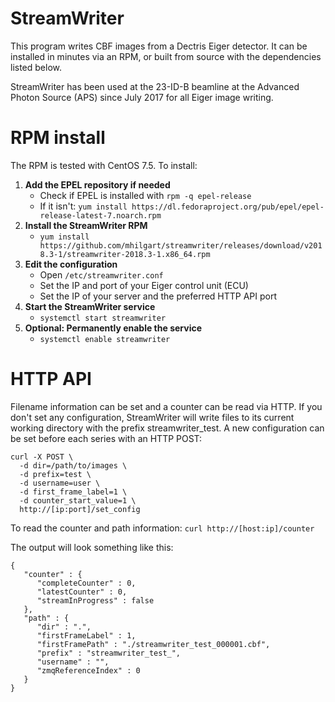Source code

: # StreamWriter

This program writes CBF images from a Dectris Eiger detector.  It can be 
installed in minutes via an RPM, or built from source with the dependencies
listed below.

StreamWriter has been used at the 23-ID-B beamline at the Advanced Photon
Source (APS) since July 2017 for all Eiger image writing.

# RPM install

The RPM is tested with CentOS 7.5.  To install:

1. **Add the EPEL repository if needed**
   - Check if EPEL is installed with ``rpm -q epel-release``
   - If it isn't: ``yum install https://dl.fedoraproject.org/pub/epel/epel-release-latest-7.noarch.rpm``
2. **Install the StreamWriter RPM**
   - ``yum install https://github.com/mhilgart/streamwriter/releases/download/v2018.3-1/streamwriter-2018.3-1.x86_64.rpm``
3. **Edit the configuration**
   - Open ``/etc/streamwriter.conf``
   - Set the IP and port of your Eiger control unit (ECU)
   - Set the IP of your server and the preferred HTTP API port
4. **Start the StreamWriter service**
   - ``systemctl start streamwriter``
5. **Optional: Permanently enable the service**
   - ``systemctl enable streamwriter``

# HTTP API

Filename information can be set and a counter can be read via HTTP.  If you don't set any configuration, StreamWriter will write files to its current working directory with the prefix streamwriter_test.  A new configuration can be set before each series with an HTTP POST:

```
curl -X POST \
  -d dir=/path/to/images \
  -d prefix=test \
  -d username=user \
  -d first_frame_label=1 \
  -d counter_start_value=1 \
  http://[ip:port]/set_config
```

To read the counter and path information: ``curl http://[host:ip]/counter``

The output will look something like this:

```
{
   "counter" : {
      "completeCounter" : 0,
      "latestCounter" : 0,
      "streamInProgress" : false
   },
   "path" : {
      "dir" : ".",
      "firstFrameLabel" : 1,
      "firstFramePath" : "./streamwriter_test_000001.cbf",
      "prefix" : "streamwriter_test_",
      "username" : "",
      "zmqReferenceIndex" : 0
   }
}
```
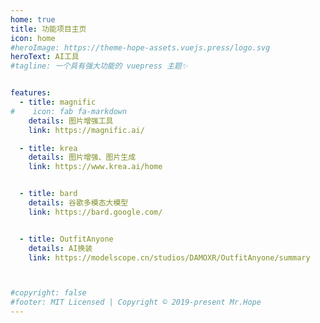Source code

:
 ```yaml
---
home: true
title: 功能项目主页
icon: home
#heroImage: https://theme-hope-assets.vuejs.press/logo.svg
heroText: AI工具
#tagline: 一个具有强大功能的 vuepress 主题✨


features:
  - title: magnific
#    icon: fab fa-markdown
    details: 图片增强工具
    link: https://magnific.ai/

  - title: krea
    details: 图片增强、图片生成
    link: https://www.krea.ai/home


  - title: bard
    details: 谷歌多模态大模型
    link: https://bard.google.com/


  - title: OutfitAnyone
    details: AI换装
    link: https://modelscope.cn/studios/DAMOXR/OutfitAnyone/summary



#copyright: false
#footer: MIT Licensed | Copyright © 2019-present Mr.Hope
---
```

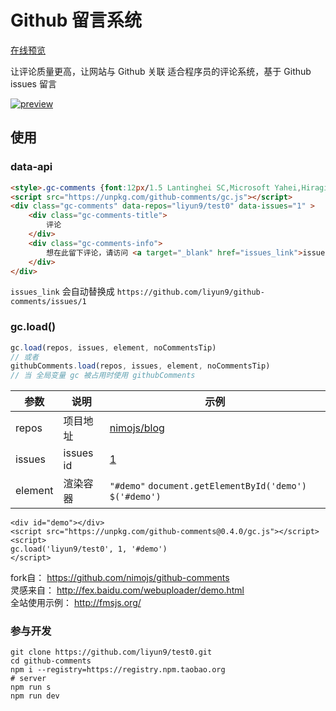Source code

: # Github 留言系统

[在线预览](http://liyun9.github.io/test0/)

让评论质量更高，让网站与 Github 关联
适合程序员的评论系统，基于 Github issues 留言

[![preview](http://p5k7mvi7l.bkt.clouddn.com/%E5%9B%BE%E7%89%871.png)](http://liyun9.github.io/test0/)

## 使用
### data-api
```html
<style>.gc-comments {font:12px/1.5 Lantinghei SC,Microsoft Yahei,Hiragino Sans GB,Microsoft Sans Serif,WenQuanYi Micro Hei,sans-serif}</style>
<script src="https://unpkg.com/github-comments/gc.js"></script>
<div class="gc-comments" data-repos="liyun9/test0" data-issues="1" >
    <div class="gc-comments-title">
        评论
    </div>
    <div class="gc-comments-info">
        想在此留下评论，请访问 <a target="_blank" href="issues_link">issues_link</a> 提交评论
    </div>
</div>
```

`issues_link` 会自动替换成 `https://github.com/liyun9/github-comments/issues/1`

### gc.load()


```js
gc.load(repos, issues, element, noCommentsTip)
// 或者
githubComments.load(repos, issues, element, noCommentsTip)
// 当 全局变量 gc 被占用时使用 githubComments
```

| 参数 | 说明 | 示例 |
| --- | --- | ---- |
| repos | 项目地址 |[nimojs/blog](http://github.com/liyun9/test0) |
| issues| issues id | [1](https://github.com/liyun9/test0/issues/1)
| element | 渲染容器 | `"#demo"` `document.getElementById('demo')` `$('#demo')` |

```
<div id="demo"></div>
<script src="https://unpkg.com/github-comments@0.4.0/gc.js"></script>
<script>
gc.load('liyun9/test0', 1, '#demo')
</script>
```

fork自：        https://github.com/nimojs/github-comments  
灵感来自：      http://fex.baidu.com/webuploader/demo.html  
全站使用示例：  http://fmsjs.org/


### 参与开发

```shell
git clone https://github.com/liyun9/test0.git
cd github-comments
npm i --registry=https://registry.npm.taobao.org
# server
npm run s
npm run dev
```
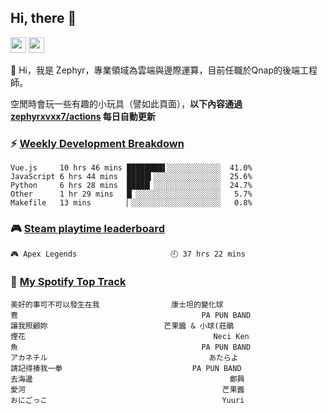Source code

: <!--
**zephyrxvxx7/zephyrxvxx7** is a ✨ _special_ ✨ repository because its `README.md` (this file) appears on your GitHub profile.

Here are some ideas to get you started:

- 🔭 I’m currently working on ...
- 🌱 I’m currently learning ...
- 👯 I’m looking to collaborate on ...
- 🤔 I’m looking for help with ...
- 💬 Ask me about ...
- 📫 How to reach me: ...
- 😄 Pronouns: ...
- ⚡ Fun fact: ...
-->

## Hi, there 👋

<a href="https://www.instagram.com/zephyrxvxx7/"><img src="https://img.shields.io/badge/instagram-3f729b?&style=for-the-badge&logo=instagram&logoColor=white" height=25></a>
<a href="https://zephyrxvxx7.me/"><img src="https://img.shields.io/badge/blog-gray?&style=for-the-badge&logo=hexo&logoColor=white" height=25></a>

👋 Hi，我是 Zephyr，專業領域為雲端與邊際運算，目前任職於Qnap的後端工程師。

空閒時會玩一些有趣的小玩具（譬如此頁面），**以下內容通過 [zephyrxvxx7/actions](https://github.com/zephyrxvxx7/zephyrxvxx7/actions) 每日自動更新**

### ⚡ [Weekly Development Breakdown](https://gist.github.com/zephyrxvxx7/ee1787313f0772b51494d051b5edde7f)

<!-- code_time start -->

```text
Vue.js     10 hrs 46 mins ████████▌░░░░░░░░░░░░  41.0%
JavaScript 6 hrs 44 mins  █████▍░░░░░░░░░░░░░░░  25.6%
Python     6 hrs 28 mins  █████▏░░░░░░░░░░░░░░░  24.7%
Other      1 hr 29 mins   █▏░░░░░░░░░░░░░░░░░░░   5.7%
Makefile   13 mins        ▏░░░░░░░░░░░░░░░░░░░░   0.8%
```

<!-- code_time end -->

### 🎮 [Steam playtime leaderboard](https://gist.github.com/zephyrxvxx7/f77b8978877f959b69d84723c43a4a64)

<!-- steam_time start -->

```text
🎮 Apex Legends                     🕘 37 hrs 22 mins
```

<!-- steam_time end -->

### 🎵 [My Spotify Top Track](https://gist.github.com/zephyrxvxx7/fe159fde5ec9ebea27e03dd63a71e78f)

<!-- spotify_track start -->

```text
美好的事可不可以發生在我                康士坦的變化球
鴦                                         PA PUN BAND
讓我照顧妳                          芒果醬 & 小球(莊鵑
煙花                                          Neci Ken
魚                                         PA PUN BAND
アカネチル                                    あたらよ
請記得揍我一拳                             PA PUN BAND
去海邊                                            鄭興
愛河                                            芒果醬
おにごっこ                                       Yuuri
```

<!-- spotify_track end -->
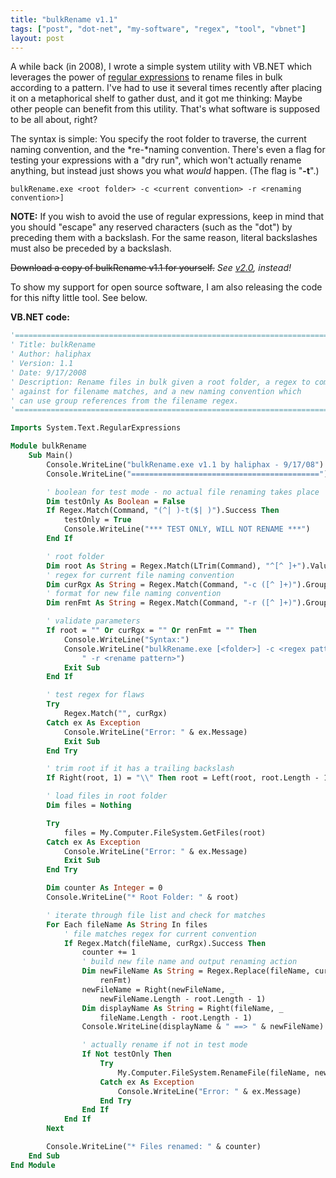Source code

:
 ```yaml
---
title: "bulkRename v1.1"
tags: ["post", "dot-net", "my-software", "regex", "tool", "vbnet"]
layout: post
---
```


A while back (in 2008), I wrote a simple system utility with VB.NET
which leverages the power of [regular
expressions](https://www.regular-expressions.info) to rename files in
bulk according to a pattern. I've had to use it several times recently
after placing it on a metaphorical shelf to gather dust, and it got me
thinking: Maybe other people can benefit from this utility. That's what
software is supposed to be all about, right?<!--more-->

The syntax is simple: You specify the root folder to traverse, the
current naming convention, and the *re-*naming convention. There's even
a flag for testing your expressions with a "dry run", which won't
actually rename anything, but instead just shows you what _would_
happen. (The flag is "**-t**".)

    bulkRename.exe <root folder> -c <current convention> -r <renaming convention>]

**NOTE:** If you wish to avoid the use of regular expressions, keep in
mind that you should "escape" any reserved characters (such as the
"dot") by preceding them with a backslash. For the same reason, literal
backslashes must also be preceded by a backslash.

<s>Download a copy of bulkRename
v1.1 for yourself.</s> _See [v2.0](/2011/11/bulkrename-v2-0-released/), instead!_

To show my support for open source software, I am also releasing the
code for this nifty little tool. See below.

**VB.NET code:**

```vb
'===============================================================================
' Title: bulkRename
' Author: haliphax
' Version: 1.1
' Date: 9/17/2008
' Description: Rename files in bulk given a root folder, a regex to compare
' against for filename matches, and a new naming convention which
' can use group references from the filename regex.
'===============================================================================

Imports System.Text.RegularExpressions

Module bulkRename
	Sub Main()
		Console.WriteLine("bulkRename.exe v1.1 by haliphax - 9/17/08")
		Console.WriteLine("==========================================")

		' boolean for test mode - no actual file renaming takes place
		Dim testOnly As Boolean = False
		If Regex.Match(Command, "(^| )-t($| )").Success Then
			testOnly = True
			Console.WriteLine("*** TEST ONLY, WILL NOT RENAME ***")
		End If

		' root folder
		Dim root As String = Regex.Match(LTrim(Command), "^[^ ]+").Value
		' regex for current file naming convention
		Dim curRgx As String = Regex.Match(Command, "-c ([^ ]+)").Groups(1).Value
		' format for new file naming convention
		Dim renFmt As String = Regex.Match(Command, "-r ([^ ]+)").Groups(1).Value

		' validate parameters
		If root = "" Or curRgx = "" Or renFmt = "" Then
			Console.WriteLine("Syntax:")
			Console.WriteLine("bulkRename.exe [<folder>] -c <regex pattern>" & _
				" -r <rename pattern>")
			Exit Sub
		End If

		' test regex for flaws
		Try
			Regex.Match("", curRgx)
		Catch ex As Exception
			Console.WriteLine("Error: " & ex.Message)
			Exit Sub
		End Try

		' trim root if it has a trailing backslash
		If Right(root, 1) = "\\" Then root = Left(root, root.Length - 1)

		' load files in root folder
		Dim files = Nothing

		Try
			files = My.Computer.FileSystem.GetFiles(root)
		Catch ex As Exception
			Console.WriteLine("Error: " & ex.Message)
			Exit Sub
		End Try

		Dim counter As Integer = 0
		Console.WriteLine("* Root Folder: " & root)

		' iterate through file list and check for matches
		For Each fileName As String In files
			' file matches regex for current convention
			If Regex.Match(fileName, curRgx).Success Then
				counter += 1
				' build new file name and output renaming action
				Dim newFileName As String = Regex.Replace(fileName, curRgx, _
					renFmt)
				newFileName = Right(newFileName, _
					newFileName.Length - root.Length - 1)
				Dim displayName As String = Right(fileName, _
					fileName.Length - root.Length - 1)
				Console.WriteLine(displayName & " ==> " & newFileName)

				' actually rename if not in test mode
				If Not testOnly Then
					Try
						My.Computer.FileSystem.RenameFile(fileName, newFileName)
					Catch ex As Exception
						Console.WriteLine("Error: " & ex.Message)
					End Try
				End If
			End If
		Next

		Console.WriteLine("* Files renamed: " & counter)
	End Sub
End Module
```
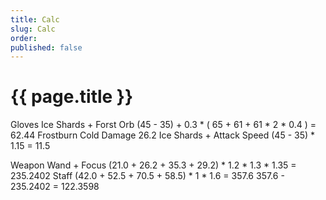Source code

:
 ```yaml
---
title: Calc
slug: Calc
order: 
published: false
---
```


# {{ page.title }}

Gloves
  Ice Shards + Forst Orb
    (45 - 35) + 0.3 * ( 65 + 61 + 61 * 2 * 0.4 ) = 62.44
  Frostburn
    Cold Damage
    26.2
  Ice Shards + Attack Speed
    (45 - 35) * 1.15 = 11.5

Weapon
  Wand + Focus
    (21.0 + 26.2 + 35.3 + 29.2) * 1.2 * 1.3 * 1.35 = 235.2402
  Staff
    (42.0 + 52.5 + 70.5 + 58.5) * 1 * 1.6 = 357.6
      357.6 - 235.2402 = 122.3598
━━━━━━━━━━
Find the string "height" in the material above, and report every line where it occurs.

Response area:
<a href="https://www.instagram.com/zephyrxvxx7/"><img src="https://img.shields.io/badge/instagram-3f729b?&style=for-the-badge&logo=instagram&logoColor=white" height=25></a>
<a href="https://zephyrxvxx7.me/"><img src="https://img.shields.io/badge/blog-gray?&style=for-the-badge&logo=hexo&logoColor=white" height=25></a>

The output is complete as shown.